Work to complete.
What the task needs is the data below, written out verbatim.

Exercise input.
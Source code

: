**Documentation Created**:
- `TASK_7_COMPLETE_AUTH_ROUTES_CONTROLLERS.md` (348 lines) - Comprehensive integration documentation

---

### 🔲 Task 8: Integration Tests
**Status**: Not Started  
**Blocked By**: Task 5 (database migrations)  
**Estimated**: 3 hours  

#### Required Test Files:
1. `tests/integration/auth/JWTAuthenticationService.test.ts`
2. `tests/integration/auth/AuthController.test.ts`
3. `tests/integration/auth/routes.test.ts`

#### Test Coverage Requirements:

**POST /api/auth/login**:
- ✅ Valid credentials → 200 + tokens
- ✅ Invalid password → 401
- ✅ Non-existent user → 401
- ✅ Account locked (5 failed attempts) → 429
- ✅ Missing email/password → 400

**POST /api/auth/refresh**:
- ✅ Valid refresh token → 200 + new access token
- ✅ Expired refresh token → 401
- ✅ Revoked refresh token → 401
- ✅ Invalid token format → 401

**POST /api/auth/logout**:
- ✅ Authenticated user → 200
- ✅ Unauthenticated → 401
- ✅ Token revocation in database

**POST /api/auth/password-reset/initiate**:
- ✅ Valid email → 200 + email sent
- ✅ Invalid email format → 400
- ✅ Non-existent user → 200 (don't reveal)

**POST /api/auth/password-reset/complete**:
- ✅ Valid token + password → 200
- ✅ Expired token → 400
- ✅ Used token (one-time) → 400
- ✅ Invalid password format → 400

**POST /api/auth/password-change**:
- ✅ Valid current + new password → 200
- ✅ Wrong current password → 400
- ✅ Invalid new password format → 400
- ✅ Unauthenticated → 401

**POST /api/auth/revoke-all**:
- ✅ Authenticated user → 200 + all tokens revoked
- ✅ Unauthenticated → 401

Task output.
Source code

:**Documentation Created**:
- `TASK_7_COMPLETE_AUTH_ROUTES_CONTROLLERS.md` (348 lines) - Comprehensive integration documentation

---

### 🔲 Task 8: Integration Tests
**Status**: Not Started  
**Blocked By**: Task 5 (database migrations)  
**Estimated**: 3 hours  

#### Required Test Files:
1. `tests/integration/auth/JWTAuthenticationService.test.ts`
2. `tests/integration/auth/AuthController.test.ts`
3. `tests/integration/auth/routes.test.ts`

#### Test Coverage Requirements:

**POST /api/auth/login**:
- ✅ Valid credentials → 200 + tokens
- ✅ Invalid password → 401
- ✅ Non-existent user → 401
- ✅ Account locked (5 failed attempts) → 429
- ✅ Missing email/password → 400

**POST /api/auth/refresh**:
- ✅ Valid refresh token → 200 + new access token
- ✅ Expired refresh token → 401
- ✅ Revoked refresh token → 401
- ✅ Invalid token format → 401

**POST /api/auth/logout**:
- ✅ Authenticated user → 200
- ✅ Unauthenticated → 401
- ✅ Token revocation in database

**POST /api/auth/password-reset/initiate**:
- ✅ Valid email → 200 + email sent
- ✅ Invalid email format → 400
- ✅ Non-existent user → 200 (don't reveal)

**POST /api/auth/password-reset/complete**:
- ✅ Valid token + password → 200
- ✅ Expired token → 400
- ✅ Used token (one-time) → 400
- ✅ Invalid password format → 400

**POST /api/auth/password-change**:
- ✅ Valid current + new password → 200
- ✅ Wrong current password → 400
- ✅ Invalid new password format → 400
- ✅ Unauthenticated → 401

**POST /api/auth/revoke-all**:
- ✅ Authenticated user → 200 + all tokens revoked
- ✅ Unauthenticated → 401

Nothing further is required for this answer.